Restate the data below word for word, and let no image into your version.

[DATA RECORDS — start]

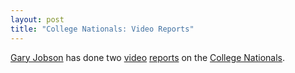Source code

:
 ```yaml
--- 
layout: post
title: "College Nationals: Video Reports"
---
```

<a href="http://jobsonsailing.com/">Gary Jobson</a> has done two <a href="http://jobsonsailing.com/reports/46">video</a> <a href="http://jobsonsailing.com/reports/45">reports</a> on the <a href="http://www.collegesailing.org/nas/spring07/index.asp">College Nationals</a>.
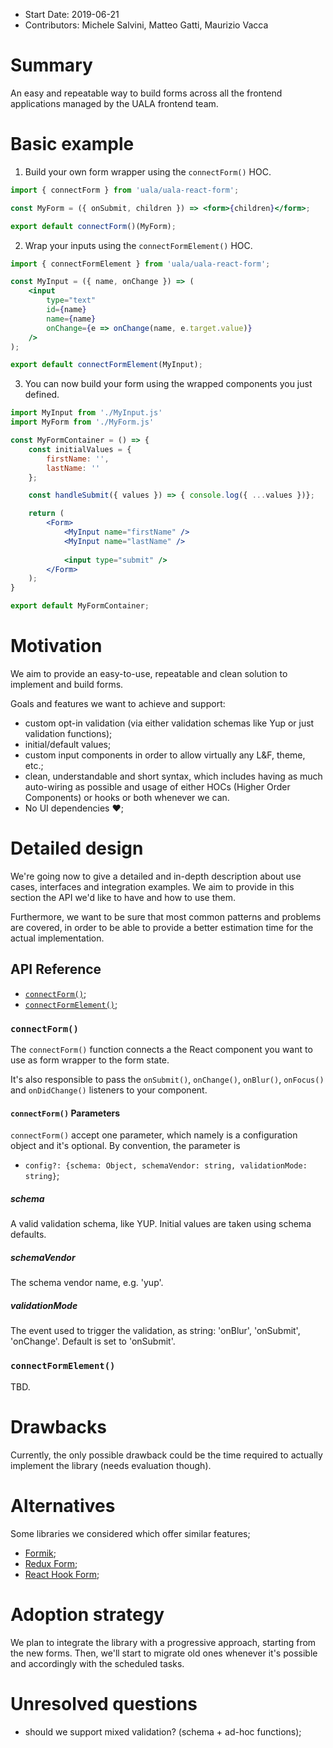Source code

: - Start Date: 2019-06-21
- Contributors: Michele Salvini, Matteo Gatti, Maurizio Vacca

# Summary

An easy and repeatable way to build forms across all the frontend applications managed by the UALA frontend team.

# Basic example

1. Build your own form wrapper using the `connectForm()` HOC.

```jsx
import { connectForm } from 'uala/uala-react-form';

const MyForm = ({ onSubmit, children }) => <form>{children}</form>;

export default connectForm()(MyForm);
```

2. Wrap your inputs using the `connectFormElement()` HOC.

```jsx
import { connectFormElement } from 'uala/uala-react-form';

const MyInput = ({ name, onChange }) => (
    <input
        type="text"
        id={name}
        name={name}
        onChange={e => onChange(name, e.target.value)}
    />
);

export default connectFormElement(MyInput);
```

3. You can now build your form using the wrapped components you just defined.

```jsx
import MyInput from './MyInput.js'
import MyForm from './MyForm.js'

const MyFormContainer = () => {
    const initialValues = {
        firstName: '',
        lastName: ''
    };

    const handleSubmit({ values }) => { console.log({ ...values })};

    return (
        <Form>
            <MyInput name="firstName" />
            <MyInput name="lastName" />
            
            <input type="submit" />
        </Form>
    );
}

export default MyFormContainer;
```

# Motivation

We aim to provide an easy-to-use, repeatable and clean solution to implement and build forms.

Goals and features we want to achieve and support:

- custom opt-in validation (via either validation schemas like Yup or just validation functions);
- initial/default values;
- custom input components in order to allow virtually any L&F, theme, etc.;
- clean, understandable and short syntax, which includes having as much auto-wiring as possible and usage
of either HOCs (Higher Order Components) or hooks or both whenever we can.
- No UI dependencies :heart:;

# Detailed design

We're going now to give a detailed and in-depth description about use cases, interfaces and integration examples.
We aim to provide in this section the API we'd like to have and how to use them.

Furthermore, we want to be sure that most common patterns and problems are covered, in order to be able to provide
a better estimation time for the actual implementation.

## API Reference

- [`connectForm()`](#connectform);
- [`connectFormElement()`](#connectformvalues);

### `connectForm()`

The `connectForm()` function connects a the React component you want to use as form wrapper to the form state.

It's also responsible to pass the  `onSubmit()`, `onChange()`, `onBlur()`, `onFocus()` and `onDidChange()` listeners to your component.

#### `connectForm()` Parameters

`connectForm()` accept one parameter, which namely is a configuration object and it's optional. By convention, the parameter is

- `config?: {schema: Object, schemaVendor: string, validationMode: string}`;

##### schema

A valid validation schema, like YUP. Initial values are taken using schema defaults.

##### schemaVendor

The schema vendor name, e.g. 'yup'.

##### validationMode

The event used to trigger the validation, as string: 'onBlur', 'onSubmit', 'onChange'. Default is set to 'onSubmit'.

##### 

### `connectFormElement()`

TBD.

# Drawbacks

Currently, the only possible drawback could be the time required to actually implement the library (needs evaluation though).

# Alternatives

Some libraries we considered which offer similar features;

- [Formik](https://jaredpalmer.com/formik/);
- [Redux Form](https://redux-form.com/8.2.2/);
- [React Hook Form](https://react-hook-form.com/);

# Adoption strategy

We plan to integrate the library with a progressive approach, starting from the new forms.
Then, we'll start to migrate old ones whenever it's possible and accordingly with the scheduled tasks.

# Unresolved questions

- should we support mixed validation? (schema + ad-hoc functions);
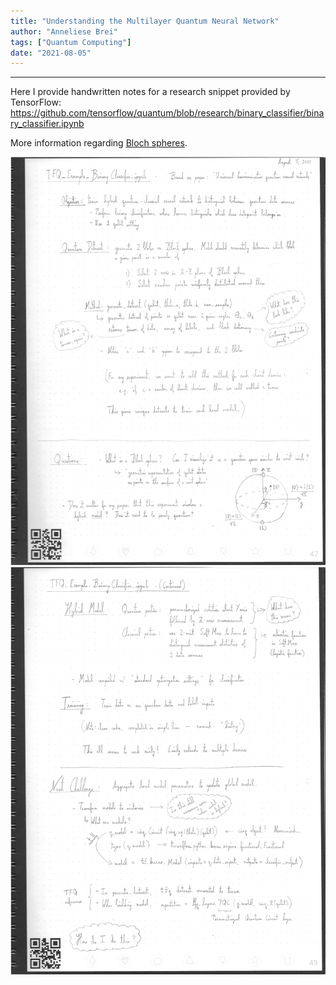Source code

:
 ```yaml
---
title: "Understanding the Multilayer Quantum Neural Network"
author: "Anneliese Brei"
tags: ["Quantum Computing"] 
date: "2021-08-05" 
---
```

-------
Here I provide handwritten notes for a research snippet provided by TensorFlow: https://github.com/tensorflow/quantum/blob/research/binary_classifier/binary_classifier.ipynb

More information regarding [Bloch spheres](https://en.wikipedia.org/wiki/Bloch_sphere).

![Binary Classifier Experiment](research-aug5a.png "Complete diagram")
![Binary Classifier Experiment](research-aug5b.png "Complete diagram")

[DATA RECORDS — finish]

## ANSWER TO THE PROBLEM
Source code

:
 ```yaml
--- 
layout: post
title: "College Nationals: Video Reports"
---
```

<a href="http://jobsonsailing.com/">Gary Jobson</a> has done two <a href="http://jobsonsailing.com/reports/46">video</a> <a href="http://jobsonsailing.com/reports/45">reports</a> on the <a href="http://www.collegesailing.org/nas/spring07/index.asp">College Nationals</a>.
Source code

: - Start Date: 2019-06-21
- Contributors: Michele Salvini, Matteo Gatti, Maurizio Vacca

# Summary

An easy and repeatable way to build forms across all the frontend applications managed by the UALA frontend team.

# Basic example

1. Build your own form wrapper using the `connectForm()` HOC.

```jsx
import { connectForm } from 'uala/uala-react-form';

const MyForm = ({ onSubmit, children }) => <form>{children}</form>;

export default connectForm()(MyForm);
```

2. Wrap your inputs using the `connectFormElement()` HOC.

```jsx
import { connectFormElement } from 'uala/uala-react-form';

const MyInput = ({ name, onChange }) => (
    <input
        type="text"
        id={name}
        name={name}
        onChange={e => onChange(name, e.target.value)}
    />
);

export default connectFormElement(MyInput);
```

3. You can now build your form using the wrapped components you just defined.

```jsx
import MyInput from './MyInput.js'
import MyForm from './MyForm.js'

const MyFormContainer = () => {
    const initialValues = {
        firstName: '',
        lastName: ''
    };

    const handleSubmit({ values }) => { console.log({ ...values })};

    return (
        <Form>
            <MyInput name="firstName" />
            <MyInput name="lastName" />
            
            <input type="submit" />
        </Form>
    );
}

export default MyFormContainer;
```

# Motivation

We aim to provide an easy-to-use, repeatable and clean solution to implement and build forms.

Goals and features we want to achieve and support:

- custom opt-in validation (via either validation schemas like Yup or just validation functions);
- initial/default values;
- custom input components in order to allow virtually any L&F, theme, etc.;
- clean, understandable and short syntax, which includes having as much auto-wiring as possible and usage
of either HOCs (Higher Order Components) or hooks or both whenever we can.
- No UI dependencies :heart:;

# Detailed design

We're going now to give a detailed and in-depth description about use cases, interfaces and integration examples.
We aim to provide in this section the API we'd like to have and how to use them.

Furthermore, we want to be sure that most common patterns and problems are covered, in order to be able to provide
a better estimation time for the actual implementation.

## API Reference

- [`connectForm()`](#connectform);
- [`connectFormElement()`](#connectformvalues);

### `connectForm()`

The `connectForm()` function connects a the React component you want to use as form wrapper to the form state.

It's also responsible to pass the  `onSubmit()`, `onChange()`, `onBlur()`, `onFocus()` and `onDidChange()` listeners to your component.

#### `connectForm()` Parameters

`connectForm()` accept one parameter, which namely is a configuration object and it's optional. By convention, the parameter is

- `config?: {schema: Object, schemaVendor: string, validationMode: string}`;

##### schema

A valid validation schema, like YUP. Initial values are taken using schema defaults.

##### schemaVendor

The schema vendor name, e.g. 'yup'.

##### validationMode

The event used to trigger the validation, as string: 'onBlur', 'onSubmit', 'onChange'. Default is set to 'onSubmit'.

##### 

### `connectFormElement()`

TBD.

# Drawbacks

Currently, the only possible drawback could be the time required to actually implement the library (needs evaluation though).

# Alternatives

Some libraries we considered which offer similar features;

- [Formik](https://jaredpalmer.com/formik/);
- [Redux Form](https://redux-form.com/8.2.2/);
- [React Hook Form](https://react-hook-form.com/);

# Adoption strategy

We plan to integrate the library with a progressive approach, starting from the new forms.
Then, we'll start to migrate old ones whenever it's possible and accordingly with the scheduled tasks.

# Unresolved questions

- should we support mixed validation? (schema + ad-hoc functions);
Source code

:
 ```yaml
---
title: "Understanding the Multilayer Quantum Neural Network"
author: "Anneliese Brei"
tags: ["Quantum Computing"] 
date: "2021-08-05" 
---
```

-------
Here I provide handwritten notes for a research snippet provided by TensorFlow: https://github.com/tensorflow/quantum/blob/research/binary_classifier/binary_classifier.ipynb

More information regarding [Bloch spheres](https://en.wikipedia.org/wiki/Bloch_sphere).

![Binary Classifier Experiment](research-aug5a.png "Complete diagram")
![Binary Classifier Experiment](research-aug5b.png "Complete diagram")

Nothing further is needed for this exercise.